▶ Data records:
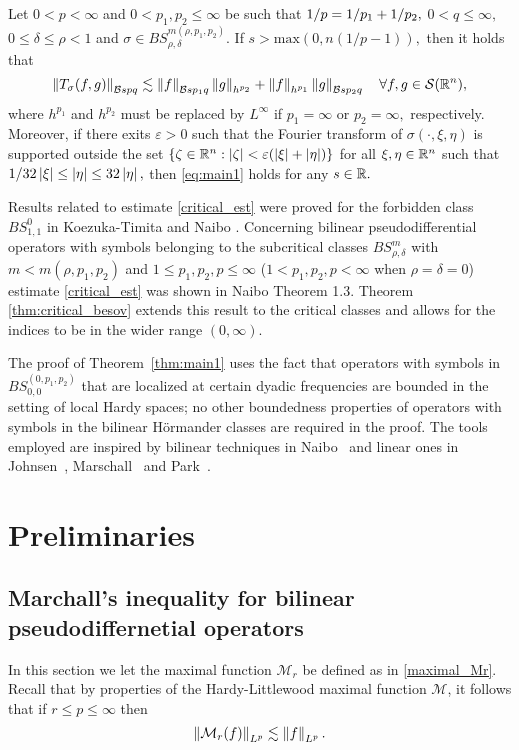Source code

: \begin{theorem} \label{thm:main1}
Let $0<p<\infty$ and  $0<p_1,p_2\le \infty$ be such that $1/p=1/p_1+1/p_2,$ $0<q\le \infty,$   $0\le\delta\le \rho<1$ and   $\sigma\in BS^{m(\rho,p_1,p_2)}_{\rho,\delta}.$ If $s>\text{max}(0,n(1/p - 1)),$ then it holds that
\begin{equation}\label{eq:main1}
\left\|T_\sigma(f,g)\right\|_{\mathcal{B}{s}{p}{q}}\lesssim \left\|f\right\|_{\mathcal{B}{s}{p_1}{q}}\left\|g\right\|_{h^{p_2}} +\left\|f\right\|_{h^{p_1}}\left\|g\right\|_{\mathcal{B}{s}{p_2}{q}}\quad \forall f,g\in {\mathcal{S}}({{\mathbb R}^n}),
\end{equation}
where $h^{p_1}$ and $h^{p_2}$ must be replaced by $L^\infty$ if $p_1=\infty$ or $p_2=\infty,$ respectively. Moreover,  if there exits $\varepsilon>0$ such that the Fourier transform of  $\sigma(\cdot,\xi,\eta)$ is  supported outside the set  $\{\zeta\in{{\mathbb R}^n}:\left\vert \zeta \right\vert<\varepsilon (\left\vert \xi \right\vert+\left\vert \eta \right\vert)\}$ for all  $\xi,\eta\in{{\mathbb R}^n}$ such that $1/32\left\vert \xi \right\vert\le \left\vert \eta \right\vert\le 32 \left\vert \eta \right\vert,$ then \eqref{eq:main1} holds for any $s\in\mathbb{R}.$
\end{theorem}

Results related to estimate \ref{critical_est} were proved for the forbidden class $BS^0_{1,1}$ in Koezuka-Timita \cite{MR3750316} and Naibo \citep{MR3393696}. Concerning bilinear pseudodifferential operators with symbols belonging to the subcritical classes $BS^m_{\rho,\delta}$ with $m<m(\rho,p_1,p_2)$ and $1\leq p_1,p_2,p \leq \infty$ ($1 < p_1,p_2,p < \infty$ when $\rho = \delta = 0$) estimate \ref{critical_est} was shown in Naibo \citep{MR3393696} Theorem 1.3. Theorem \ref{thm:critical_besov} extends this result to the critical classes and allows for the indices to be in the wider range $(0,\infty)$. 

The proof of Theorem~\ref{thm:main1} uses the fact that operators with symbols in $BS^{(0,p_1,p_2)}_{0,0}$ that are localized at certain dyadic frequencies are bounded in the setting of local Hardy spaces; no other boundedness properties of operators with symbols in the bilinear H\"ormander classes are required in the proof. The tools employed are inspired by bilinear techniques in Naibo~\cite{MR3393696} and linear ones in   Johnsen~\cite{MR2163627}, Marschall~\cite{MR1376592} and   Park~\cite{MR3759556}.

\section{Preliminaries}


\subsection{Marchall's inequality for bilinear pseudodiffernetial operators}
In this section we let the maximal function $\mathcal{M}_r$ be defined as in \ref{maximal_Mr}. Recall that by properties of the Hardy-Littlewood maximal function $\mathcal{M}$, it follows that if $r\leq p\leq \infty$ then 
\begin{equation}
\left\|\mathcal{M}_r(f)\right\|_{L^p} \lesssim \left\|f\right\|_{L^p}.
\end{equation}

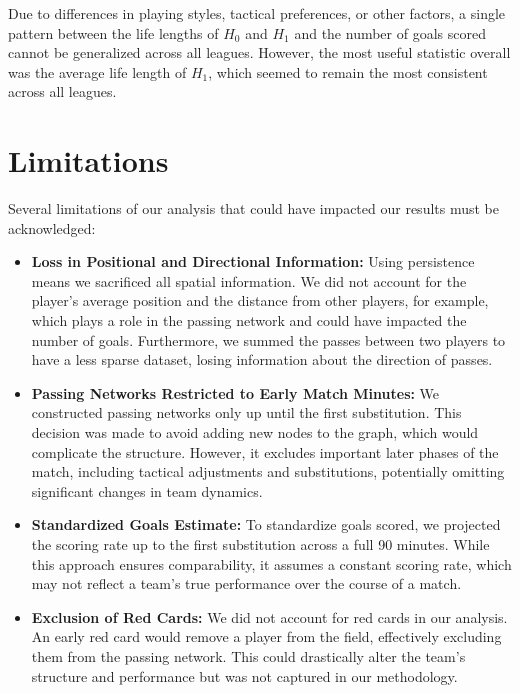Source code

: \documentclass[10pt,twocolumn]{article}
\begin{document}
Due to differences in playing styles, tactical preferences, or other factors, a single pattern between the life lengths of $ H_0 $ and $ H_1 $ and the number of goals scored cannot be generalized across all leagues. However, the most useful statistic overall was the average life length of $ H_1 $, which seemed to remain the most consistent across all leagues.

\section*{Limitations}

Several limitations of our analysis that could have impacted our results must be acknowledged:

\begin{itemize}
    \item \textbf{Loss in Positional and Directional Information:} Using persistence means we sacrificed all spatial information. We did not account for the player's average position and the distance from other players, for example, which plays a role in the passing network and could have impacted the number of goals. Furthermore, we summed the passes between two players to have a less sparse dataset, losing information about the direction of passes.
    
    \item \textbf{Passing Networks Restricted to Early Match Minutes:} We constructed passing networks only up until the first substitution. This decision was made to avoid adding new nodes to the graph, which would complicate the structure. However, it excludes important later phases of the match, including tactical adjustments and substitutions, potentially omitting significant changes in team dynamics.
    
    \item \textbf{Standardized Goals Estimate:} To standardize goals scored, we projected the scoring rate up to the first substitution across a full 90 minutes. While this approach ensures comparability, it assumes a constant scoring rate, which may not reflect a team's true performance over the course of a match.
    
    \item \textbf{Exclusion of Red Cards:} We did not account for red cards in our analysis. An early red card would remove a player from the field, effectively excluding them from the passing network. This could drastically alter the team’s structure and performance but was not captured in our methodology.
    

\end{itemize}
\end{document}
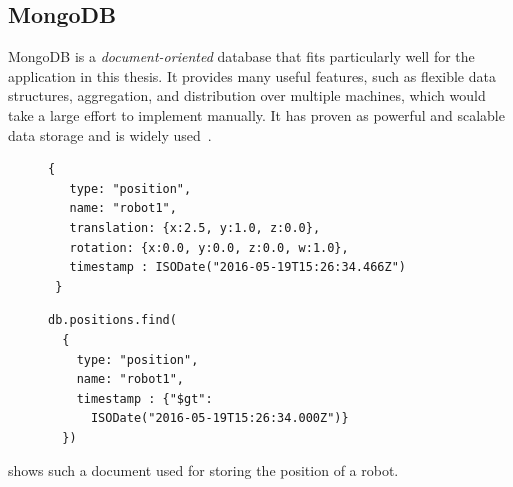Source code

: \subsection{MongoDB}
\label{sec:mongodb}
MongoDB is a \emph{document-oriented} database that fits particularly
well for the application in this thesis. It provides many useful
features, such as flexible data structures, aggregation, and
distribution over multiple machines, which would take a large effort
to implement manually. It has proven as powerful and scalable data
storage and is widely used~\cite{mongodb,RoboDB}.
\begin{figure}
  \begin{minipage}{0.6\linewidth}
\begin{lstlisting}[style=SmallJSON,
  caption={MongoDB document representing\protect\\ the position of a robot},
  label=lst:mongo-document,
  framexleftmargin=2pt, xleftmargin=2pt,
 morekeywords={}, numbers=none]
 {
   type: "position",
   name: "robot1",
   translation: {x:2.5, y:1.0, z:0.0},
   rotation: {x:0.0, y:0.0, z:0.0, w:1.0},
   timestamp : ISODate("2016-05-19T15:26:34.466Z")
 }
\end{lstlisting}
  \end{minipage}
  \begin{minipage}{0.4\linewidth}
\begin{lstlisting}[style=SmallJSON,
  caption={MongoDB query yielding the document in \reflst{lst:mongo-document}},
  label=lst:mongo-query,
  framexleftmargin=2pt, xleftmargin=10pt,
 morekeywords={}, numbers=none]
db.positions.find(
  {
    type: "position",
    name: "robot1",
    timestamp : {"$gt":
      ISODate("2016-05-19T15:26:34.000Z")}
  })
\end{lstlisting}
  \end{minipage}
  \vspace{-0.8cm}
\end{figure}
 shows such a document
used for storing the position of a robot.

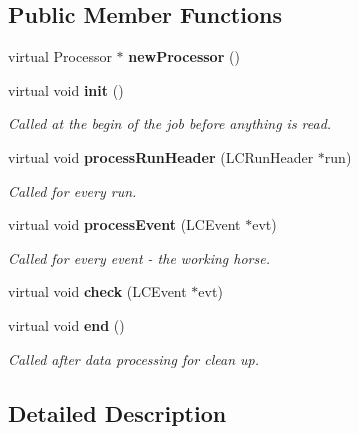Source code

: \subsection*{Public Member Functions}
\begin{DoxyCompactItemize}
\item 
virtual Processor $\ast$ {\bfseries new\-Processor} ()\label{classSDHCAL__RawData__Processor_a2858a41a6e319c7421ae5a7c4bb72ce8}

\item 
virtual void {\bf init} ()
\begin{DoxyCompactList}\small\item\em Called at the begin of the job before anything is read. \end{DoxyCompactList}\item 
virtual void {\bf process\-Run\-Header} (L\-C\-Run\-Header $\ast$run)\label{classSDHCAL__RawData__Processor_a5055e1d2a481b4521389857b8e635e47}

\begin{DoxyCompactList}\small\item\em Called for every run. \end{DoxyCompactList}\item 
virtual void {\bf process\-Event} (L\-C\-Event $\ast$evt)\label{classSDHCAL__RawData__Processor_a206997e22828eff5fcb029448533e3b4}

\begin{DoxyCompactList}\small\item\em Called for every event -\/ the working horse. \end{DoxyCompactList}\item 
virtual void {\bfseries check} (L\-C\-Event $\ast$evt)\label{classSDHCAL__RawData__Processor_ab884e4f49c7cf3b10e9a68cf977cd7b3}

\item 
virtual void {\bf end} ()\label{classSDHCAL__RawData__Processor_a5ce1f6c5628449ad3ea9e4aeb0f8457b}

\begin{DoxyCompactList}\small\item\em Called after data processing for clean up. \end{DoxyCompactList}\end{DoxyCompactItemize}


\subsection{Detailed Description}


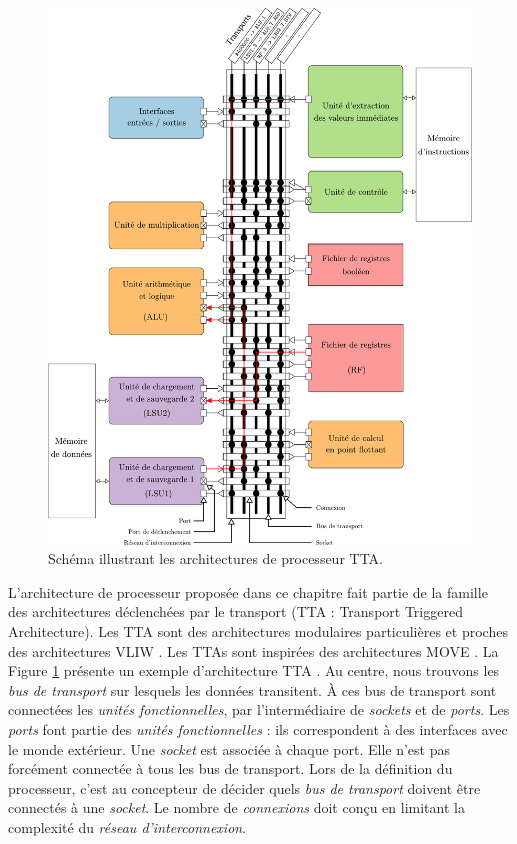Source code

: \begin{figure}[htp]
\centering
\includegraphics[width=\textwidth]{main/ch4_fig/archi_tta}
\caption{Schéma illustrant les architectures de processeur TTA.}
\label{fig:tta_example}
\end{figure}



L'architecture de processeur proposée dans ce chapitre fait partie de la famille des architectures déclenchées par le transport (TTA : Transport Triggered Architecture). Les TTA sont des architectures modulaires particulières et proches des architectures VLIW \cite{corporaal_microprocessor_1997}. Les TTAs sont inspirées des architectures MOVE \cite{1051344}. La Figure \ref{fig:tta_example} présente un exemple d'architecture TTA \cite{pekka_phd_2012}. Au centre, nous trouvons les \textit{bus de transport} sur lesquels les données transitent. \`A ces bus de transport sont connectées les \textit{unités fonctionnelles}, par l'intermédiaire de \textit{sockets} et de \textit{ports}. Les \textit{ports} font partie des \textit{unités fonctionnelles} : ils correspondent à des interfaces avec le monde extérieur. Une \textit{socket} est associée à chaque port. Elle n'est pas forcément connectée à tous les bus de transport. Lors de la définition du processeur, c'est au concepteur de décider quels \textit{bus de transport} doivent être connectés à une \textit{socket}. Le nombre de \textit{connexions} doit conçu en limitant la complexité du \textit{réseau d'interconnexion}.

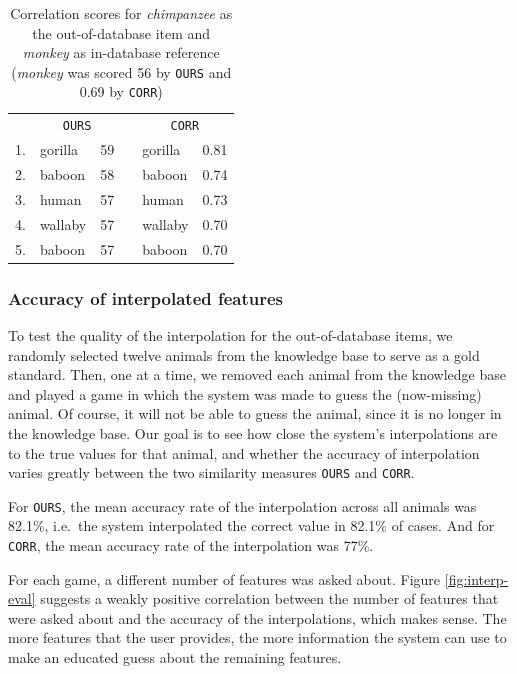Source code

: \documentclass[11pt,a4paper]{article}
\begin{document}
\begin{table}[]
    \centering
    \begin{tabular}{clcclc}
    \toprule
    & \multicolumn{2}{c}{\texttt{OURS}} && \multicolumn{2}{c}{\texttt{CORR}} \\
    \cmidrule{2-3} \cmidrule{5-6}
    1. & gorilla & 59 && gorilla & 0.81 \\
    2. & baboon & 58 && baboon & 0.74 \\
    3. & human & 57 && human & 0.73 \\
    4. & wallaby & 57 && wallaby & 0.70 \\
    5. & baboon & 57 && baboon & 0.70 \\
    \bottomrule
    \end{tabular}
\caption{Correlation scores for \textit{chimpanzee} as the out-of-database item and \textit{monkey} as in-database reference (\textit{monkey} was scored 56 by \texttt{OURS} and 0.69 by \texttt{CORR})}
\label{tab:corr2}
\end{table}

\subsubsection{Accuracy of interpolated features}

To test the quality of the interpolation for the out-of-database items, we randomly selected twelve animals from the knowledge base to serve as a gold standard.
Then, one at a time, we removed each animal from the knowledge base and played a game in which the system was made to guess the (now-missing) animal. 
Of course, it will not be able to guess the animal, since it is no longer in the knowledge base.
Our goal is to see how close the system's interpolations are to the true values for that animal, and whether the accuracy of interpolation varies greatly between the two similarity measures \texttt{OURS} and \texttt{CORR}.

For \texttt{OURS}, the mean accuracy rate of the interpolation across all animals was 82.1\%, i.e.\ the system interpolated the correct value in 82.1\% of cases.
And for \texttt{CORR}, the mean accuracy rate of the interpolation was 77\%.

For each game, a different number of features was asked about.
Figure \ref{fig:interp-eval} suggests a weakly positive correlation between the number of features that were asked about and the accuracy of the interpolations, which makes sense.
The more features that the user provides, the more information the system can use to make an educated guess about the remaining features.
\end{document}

▶ Task details:
Your answer should be the lines of the listing above between the line holding "Results related to" and the line holding "inequality for bilinear", inclusive, restated word for word and alone.

▶ Task solution:
Results related to estimate \ref{critical_est} were proved for the forbidden class $BS^0_{1,1}$ in Koezuka-Timita \cite{MR3750316} and Naibo \citep{MR3393696}. Concerning bilinear pseudodifferential operators with symbols belonging to the subcritical classes $BS^m_{\rho,\delta}$ with $m<m(\rho,p_1,p_2)$ and $1\leq p_1,p_2,p \leq \infty$ ($1 < p_1,p_2,p < \infty$ when $\rho = \delta = 0$) estimate \ref{critical_est} was shown in Naibo \citep{MR3393696} Theorem 1.3. Theorem \ref{thm:critical_besov} extends this result to the critical classes and allows for the indices to be in the wider range $(0,\infty)$. 

The proof of Theorem~\ref{thm:main1} uses the fact that operators with symbols in $BS^{(0,p_1,p_2)}_{0,0}$ that are localized at certain dyadic frequencies are bounded in the setting of local Hardy spaces; no other boundedness properties of operators with symbols in the bilinear H\"ormander classes are required in the proof. The tools employed are inspired by bilinear techniques in Naibo~\cite{MR3393696} and linear ones in   Johnsen~\cite{MR2163627}, Marschall~\cite{MR1376592} and   Park~\cite{MR3759556}.

\section{Preliminaries}


\subsection{Marchall's inequality for bilinear pseudodiffernetial operators}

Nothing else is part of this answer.